• [TASK DETAILS] Give only the number of lines in the records that contain the word "placed".

[DATASET CONTENT]

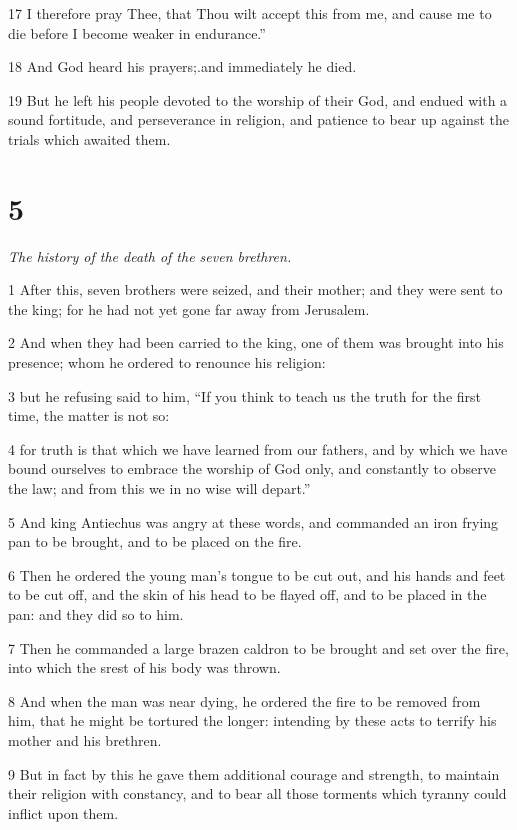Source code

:17 I therefore pray Thee, that Thou wilt accept this from me, and cause me to die before I become weaker in endurance.” 

18 And God heard his prayers;.and immediately he died. 

19 But he left his people devoted to the worship of their God, and endued with a sound fortitude, and perseverance in religion, and patience to bear up against the trials which awaited them. 

\chapter{5}

\par \textit{The history of the death of the seven brethren.}

1 After this, seven brothers were seized, and their mother; and they were sent to the king; for he had not yet gone far away from Jerusalem. 

2 And when they had been carried to the king, one of them was brought into his presence; whom he ordered to renounce his religion: 

3 but he refusing said to him, “If you think to teach us the truth for the first time, the matter is not so: 

4 for truth is that which we have learned from our fathers, and by which we have bound ourselves to embrace the worship of God only, and constantly to observe the law; and from this we in no wise will depart.” 

5 And king Antiechus was angry at these words, and commanded an iron frying pan to be brought, and to be placed on the fire. 

6 Then he ordered the young man’s tongue to be cut out, and his hands and feet to be cut off, and the skin of his head to be flayed off, and to be placed in the pan: and they did so to him. 

7 Then he commanded a large brazen caldron to be brought and set over the fire, into which the srest of his body was thrown. 

8 And when the man was near dying, he ordered the fire to be removed from him, that he might be tortured the longer: intending by these acts to terrify his mother and his brethren. 

9 But in fact by this he gave them additional courage and strength, to maintain their religion with constancy, and to bear all those torments which tyranny could inflict upon them. 


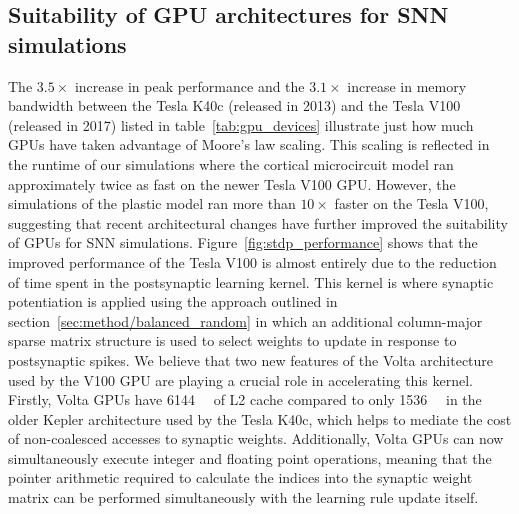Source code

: \documentclass[utf8]{frontiersSCNS} %
\begin{document}
\subsection{Suitability of GPU architectures for SNN simulations}
The $3.5\times$ increase in peak performance and the $3.1\times$ increase in memory bandwidth between the Tesla K40c (released in 2013) and the Tesla V100 (released in 2017) listed in table~\ref{tab:gpu_devices} illustrate just how much GPUs have taken advantage of Moore's law scaling.
This scaling is reflected in the runtime of our simulations where the cortical microcircuit model ran approximately twice as fast on the newer Tesla V100 GPU.
However, the simulations of the plastic model ran more than $10\times$ faster on the Tesla V100, suggesting that recent architectural changes have further improved the suitability of GPUs for SNN simulations.
Figure~\ref{fig:stdp_performance} shows that the improved performance of the Tesla V100 is almost entirely due to the reduction of time spent in the postsynaptic learning kernel.
This kernel is where synaptic potentiation is applied using the approach outlined in section~\ref{sec:method/balanced_random} in which an additional column-major sparse matrix structure is used to select weights to update in response to postsynaptic spikes.
We believe that two new features of the Volta architecture~\citep{Nvidia2017} used by the V100 GPU are playing a crucial role in accelerating this kernel.
Firstly, Volta GPUs have \SI{6144}{\kibi\byte} of L2 cache compared to
only \SI{1536}{\kibi\byte} in the older Kepler architecture used by
the Tesla K40c, which helps to mediate the cost of non-coalesced accesses to synaptic weights.
Additionally, Volta GPUs can now simultaneously execute integer and floating point operations, meaning that the pointer arithmetic required to calculate the indices into the synaptic weight matrix can be performed simultaneously with the learning rule update itself.
\end{document}
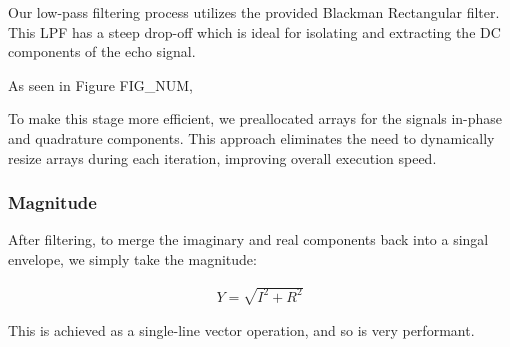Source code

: Our low-pass filtering process utilizes the provided Blackman Rectangular filter. This LPF has 
a steep drop-off which is ideal for isolating and extracting the DC components of the echo signal.

As seen in Figure FIG_NUM, 

To make this stage more efficient, we preallocated arrays for the signals in-phase and quadrature
components. This approach eliminates the need to dynamically resize arrays during each iteration,
improving overall execution speed.


\subsubsection{Magnitude}

After filtering, to merge the imaginary and real components back into a singal envelope, we 
simply take the magnitude:

\begin{align*}
    Y = \sqrt{I^2 + R^2}
\end{align*}

This is achieved as a single-line vector operation, and so is very performant.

[/DATASET CONTENT]

• [ANSWER FOR THE TASK] 2